■ Collected data ■
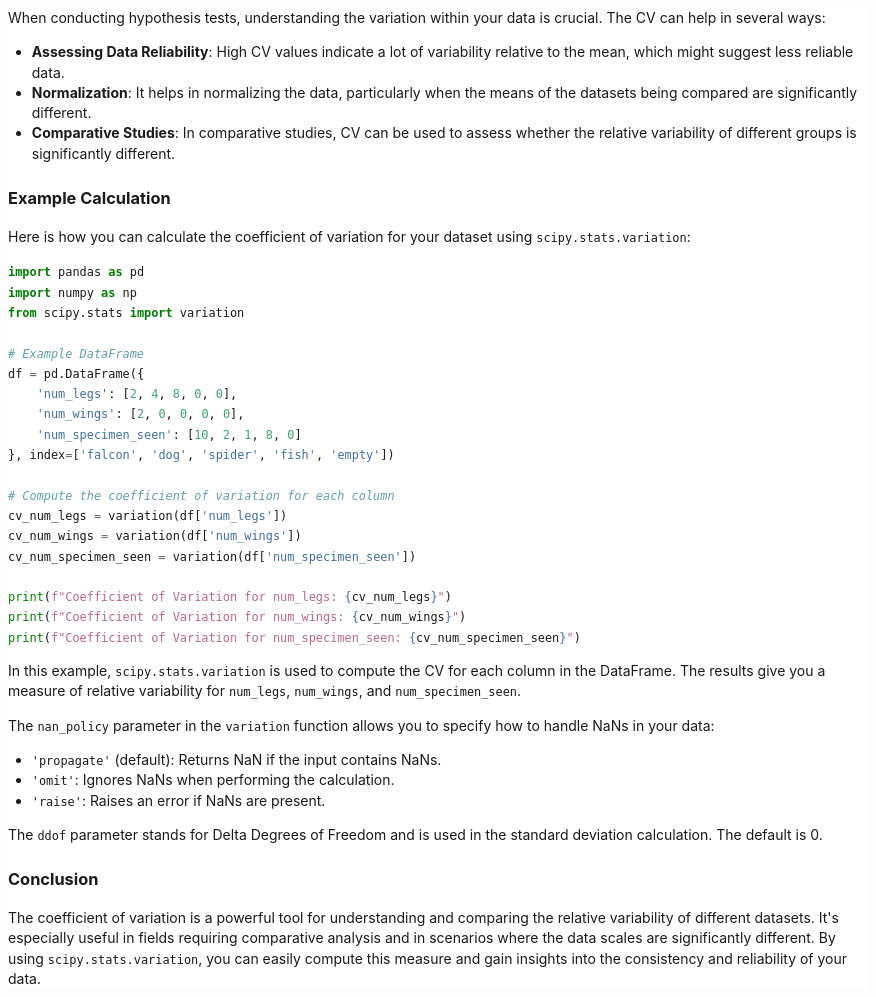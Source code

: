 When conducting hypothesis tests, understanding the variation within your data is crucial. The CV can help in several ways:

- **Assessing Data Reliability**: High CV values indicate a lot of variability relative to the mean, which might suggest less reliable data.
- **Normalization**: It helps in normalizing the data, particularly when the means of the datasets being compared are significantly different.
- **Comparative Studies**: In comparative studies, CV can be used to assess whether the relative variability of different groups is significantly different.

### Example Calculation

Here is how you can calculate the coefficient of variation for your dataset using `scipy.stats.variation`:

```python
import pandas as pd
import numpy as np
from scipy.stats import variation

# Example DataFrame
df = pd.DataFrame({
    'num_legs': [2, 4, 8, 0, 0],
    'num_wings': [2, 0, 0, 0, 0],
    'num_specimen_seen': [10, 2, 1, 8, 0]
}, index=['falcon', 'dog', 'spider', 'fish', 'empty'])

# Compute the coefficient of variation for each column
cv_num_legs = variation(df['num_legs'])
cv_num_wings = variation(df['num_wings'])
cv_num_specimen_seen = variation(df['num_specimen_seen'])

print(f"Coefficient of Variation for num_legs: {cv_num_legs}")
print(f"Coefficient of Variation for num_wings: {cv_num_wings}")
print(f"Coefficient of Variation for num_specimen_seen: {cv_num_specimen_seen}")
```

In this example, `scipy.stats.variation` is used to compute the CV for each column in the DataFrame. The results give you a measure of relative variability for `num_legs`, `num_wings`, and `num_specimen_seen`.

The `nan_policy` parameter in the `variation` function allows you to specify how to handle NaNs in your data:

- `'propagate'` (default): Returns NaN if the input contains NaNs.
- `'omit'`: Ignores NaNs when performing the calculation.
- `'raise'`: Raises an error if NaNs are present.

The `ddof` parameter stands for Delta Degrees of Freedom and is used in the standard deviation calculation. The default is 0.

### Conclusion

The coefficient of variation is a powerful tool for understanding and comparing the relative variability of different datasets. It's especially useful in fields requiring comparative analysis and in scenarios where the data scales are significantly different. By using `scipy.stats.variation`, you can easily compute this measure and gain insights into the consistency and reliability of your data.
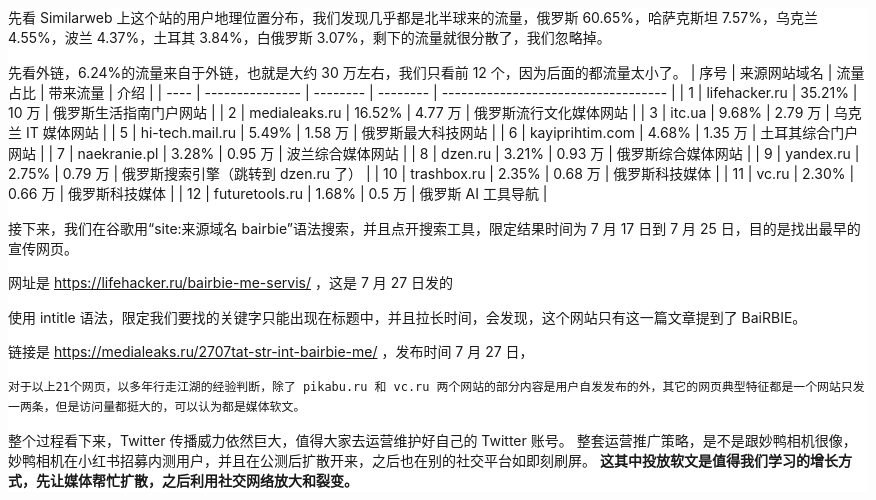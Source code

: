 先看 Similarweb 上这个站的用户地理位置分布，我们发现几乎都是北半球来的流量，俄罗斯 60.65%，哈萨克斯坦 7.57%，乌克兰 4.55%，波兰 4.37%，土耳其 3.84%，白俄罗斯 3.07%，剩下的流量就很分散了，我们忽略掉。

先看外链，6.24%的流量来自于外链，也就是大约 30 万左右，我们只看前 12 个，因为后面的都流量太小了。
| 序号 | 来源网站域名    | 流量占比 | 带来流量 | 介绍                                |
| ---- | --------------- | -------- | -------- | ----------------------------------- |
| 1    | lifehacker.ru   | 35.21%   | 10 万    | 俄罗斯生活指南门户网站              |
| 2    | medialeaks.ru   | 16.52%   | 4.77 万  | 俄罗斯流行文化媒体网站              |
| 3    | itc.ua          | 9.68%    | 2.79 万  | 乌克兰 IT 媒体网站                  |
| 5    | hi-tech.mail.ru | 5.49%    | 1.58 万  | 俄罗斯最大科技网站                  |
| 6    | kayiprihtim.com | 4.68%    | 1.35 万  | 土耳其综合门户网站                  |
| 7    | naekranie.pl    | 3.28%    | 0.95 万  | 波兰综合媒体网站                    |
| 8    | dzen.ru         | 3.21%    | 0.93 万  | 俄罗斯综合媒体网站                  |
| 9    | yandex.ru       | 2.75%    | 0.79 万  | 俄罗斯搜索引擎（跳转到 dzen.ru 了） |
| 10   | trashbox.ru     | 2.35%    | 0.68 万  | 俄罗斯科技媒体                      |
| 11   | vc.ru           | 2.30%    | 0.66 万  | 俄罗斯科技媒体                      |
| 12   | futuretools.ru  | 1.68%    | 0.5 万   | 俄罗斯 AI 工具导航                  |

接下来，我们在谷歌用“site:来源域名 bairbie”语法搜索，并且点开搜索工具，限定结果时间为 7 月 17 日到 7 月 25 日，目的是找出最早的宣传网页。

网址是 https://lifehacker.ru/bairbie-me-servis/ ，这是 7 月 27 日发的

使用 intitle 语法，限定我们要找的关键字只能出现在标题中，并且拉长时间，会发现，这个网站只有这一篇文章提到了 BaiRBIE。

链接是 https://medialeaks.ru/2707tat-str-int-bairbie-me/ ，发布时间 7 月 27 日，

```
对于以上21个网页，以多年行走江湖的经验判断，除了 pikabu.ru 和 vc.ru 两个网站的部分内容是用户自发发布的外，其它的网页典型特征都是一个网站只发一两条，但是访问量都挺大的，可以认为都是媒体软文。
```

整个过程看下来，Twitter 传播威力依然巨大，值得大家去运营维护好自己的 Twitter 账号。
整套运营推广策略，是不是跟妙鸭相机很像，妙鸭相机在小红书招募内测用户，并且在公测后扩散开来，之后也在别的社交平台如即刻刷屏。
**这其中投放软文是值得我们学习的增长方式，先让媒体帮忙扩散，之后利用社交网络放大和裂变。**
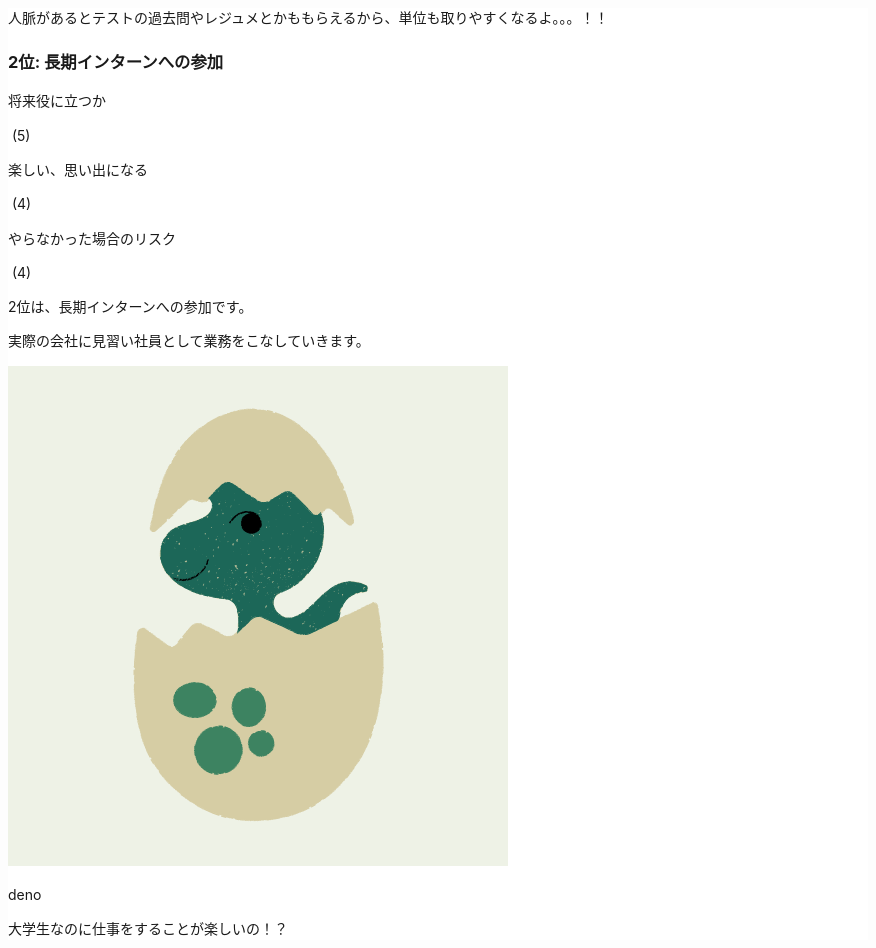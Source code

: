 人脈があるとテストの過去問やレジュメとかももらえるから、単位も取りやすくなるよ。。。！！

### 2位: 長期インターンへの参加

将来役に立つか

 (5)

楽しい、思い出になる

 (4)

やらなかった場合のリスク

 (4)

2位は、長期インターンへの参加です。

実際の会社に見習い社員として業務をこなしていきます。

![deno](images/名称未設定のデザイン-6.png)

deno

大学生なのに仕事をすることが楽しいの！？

■ ABOUT THIS TASK ■
Only one thing is wanted here, an exact copy of the lines from the first line above through the line containing "used to compute", minus any picture.

■ SOLUTION FOR THIS PROBLEM ■
Source code

: When conducting hypothesis tests, understanding the variation within your data is crucial. The CV can help in several ways:

- **Assessing Data Reliability**: High CV values indicate a lot of variability relative to the mean, which might suggest less reliable data.
- **Normalization**: It helps in normalizing the data, particularly when the means of the datasets being compared are significantly different.
- **Comparative Studies**: In comparative studies, CV can be used to assess whether the relative variability of different groups is significantly different.

### Example Calculation

Here is how you can calculate the coefficient of variation for your dataset using `scipy.stats.variation`:

```python
import pandas as pd
import numpy as np
from scipy.stats import variation

# Example DataFrame
df = pd.DataFrame({
    'num_legs': [2, 4, 8, 0, 0],
    'num_wings': [2, 0, 0, 0, 0],
    'num_specimen_seen': [10, 2, 1, 8, 0]
}, index=['falcon', 'dog', 'spider', 'fish', 'empty'])

# Compute the coefficient of variation for each column
cv_num_legs = variation(df['num_legs'])
cv_num_wings = variation(df['num_wings'])
cv_num_specimen_seen = variation(df['num_specimen_seen'])

print(f"Coefficient of Variation for num_legs: {cv_num_legs}")
print(f"Coefficient of Variation for num_wings: {cv_num_wings}")
print(f"Coefficient of Variation for num_specimen_seen: {cv_num_specimen_seen}")
```

In this example, `scipy.stats.variation` is used to compute the CV for each column in the DataFrame. The results give you a measure of relative variability for `num_legs`, `num_wings`, and `num_specimen_seen`.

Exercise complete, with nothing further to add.